(Document images with source code)
===============
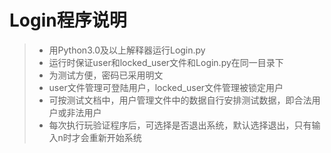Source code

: # Login程序说明

> * 用Python3.0及以上解释器运行Login.py
> * 运行时保证user和locked_user文件和Login.py在同一目录下
> * 为测试方便，密码已采用明文
> * user文件管理可登陆用户，locked_user文件管理被锁定用户
> * 可按测试文档中，用户管理文件中的数据自行安排测试数据，即合法用户或非法用户
> * 每次执行玩验证程序后，可选择是否退出系统，默认选择退出，只有输入n时才会重新开始系统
===============
### WHAT YOU NEED TO DO
The answer should hold every entry exactly as given and no pictures at all.

### SOLUTION
Source code

: # Login程序说明

> * 用Python3.0及以上解释器运行Login.py
> * 运行时保证user和locked_user文件和Login.py在同一目录下
> * 为测试方便，密码已采用明文
> * user文件管理可登陆用户，locked_user文件管理被锁定用户
> * 可按测试文档中，用户管理文件中的数据自行安排测试数据，即合法用户或非法用户
> * 每次执行玩验证程序后，可选择是否退出系统，默认选择退出，只有输入n时才会重新开始系统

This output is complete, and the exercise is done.